Mia instinctively lurched forward, hand outstretched as she felt Avery’s mana flare up like an impending storm, crackling with raw, explosive power. Even the air blurred, shimmering from the mystical heat.
Carmilla wasn’t about to let her run out before a score of armed soldiers with a tendency to whack refugees over the head with the butt of their guns though. The vampire’s unforgiving grip grabbed her by the wrist and yanked her back behind cover.
Mia barely managed to stifle the yelp as the ground left her foot and she was slammed into the dirt. The air in her lung escaped through her mouth in a wheezing gasp, then the pain of her landing sent a grimace flashing over her face.
She tried to get up, but Carmilla’s hand on her shoulder pushed her back down. Looking up in askance at those incredulous ruby orbs, Mia managed to utter the question on her mind. “W-why?”
“You were going to run out there and what?” Carmilla asked, frowning. “Demand the group be let through? Protect them from the gunfire, or did you want to help the soldiers, since they are all going to end up deep-fried in a few minutes? Or did you just want to get shot in the face? You’re usually not this rash, what happened?”
Mia closed her mouth, blinked, then stopped trying to squirm out of Carmilla’s grasp. Carmilla was right, of course she was. ‘What happened?’, indeed. Mia felt ashamed for a moment, then thankful that the vampire stopped her in time. Did the power she now wielded addle her brain like she saw it did to others?
When she stepped forward just now, it was with the certainty in the belief that she could change the outcome. Just by being there, and while she still thought that was so, it might not be a change for the better.

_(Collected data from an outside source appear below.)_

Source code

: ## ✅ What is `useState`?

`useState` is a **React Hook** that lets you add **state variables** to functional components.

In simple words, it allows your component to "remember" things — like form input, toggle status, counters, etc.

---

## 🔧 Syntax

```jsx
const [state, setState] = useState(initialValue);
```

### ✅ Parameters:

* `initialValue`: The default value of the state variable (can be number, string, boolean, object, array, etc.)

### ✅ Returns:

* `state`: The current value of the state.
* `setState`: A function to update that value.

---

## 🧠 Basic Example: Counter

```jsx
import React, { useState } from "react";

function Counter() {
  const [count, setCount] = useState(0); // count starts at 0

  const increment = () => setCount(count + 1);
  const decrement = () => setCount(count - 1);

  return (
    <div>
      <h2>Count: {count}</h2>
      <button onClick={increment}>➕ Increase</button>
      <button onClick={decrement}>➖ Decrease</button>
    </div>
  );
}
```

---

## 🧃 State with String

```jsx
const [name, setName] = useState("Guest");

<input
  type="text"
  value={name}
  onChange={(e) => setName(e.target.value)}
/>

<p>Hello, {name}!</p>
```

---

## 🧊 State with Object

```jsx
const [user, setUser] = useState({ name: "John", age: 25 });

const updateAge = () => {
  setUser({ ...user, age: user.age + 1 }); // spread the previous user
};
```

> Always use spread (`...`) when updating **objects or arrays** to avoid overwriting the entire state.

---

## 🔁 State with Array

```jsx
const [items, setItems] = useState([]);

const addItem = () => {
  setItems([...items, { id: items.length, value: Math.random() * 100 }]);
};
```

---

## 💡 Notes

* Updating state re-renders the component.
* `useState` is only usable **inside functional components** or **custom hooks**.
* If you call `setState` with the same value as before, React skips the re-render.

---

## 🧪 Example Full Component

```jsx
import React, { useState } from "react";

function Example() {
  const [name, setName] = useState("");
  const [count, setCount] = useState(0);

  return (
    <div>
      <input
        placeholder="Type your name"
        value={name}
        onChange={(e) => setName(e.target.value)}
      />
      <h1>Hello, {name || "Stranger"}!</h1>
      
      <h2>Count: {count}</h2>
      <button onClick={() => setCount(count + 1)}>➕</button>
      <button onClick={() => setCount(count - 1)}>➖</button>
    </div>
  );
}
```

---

“I’m good,” Mia murmured, glancing at the delicate hand that so easily kept her pinned to the ground with a smidge of wonder. Her higher body stats hadn’t turned Carmilla into some bulky mass of muscles, she was toned and lean sure, but she still looked entirely feminine. What was the word? Lithe?
The hand loosened and stopped above her, offering to help her up. Mia took the vampire up on the offer, grabbing her hand and let herself be hoisted up.
“We have to do something,” Mia said, which surprisingly earned a nod from the vampire who got back to peeking out at the showdown.
“Yes,” Carmilla said. “That Avery girl looks ready for murder, which is likely isn’t going to go down well with the army.”
“What if we just help them break through the barricade?” Mia asked, poking her head out under Carmilla’s arm to catch a glimpse. “We don’t show ourselves, just blow a hole into the barricade?”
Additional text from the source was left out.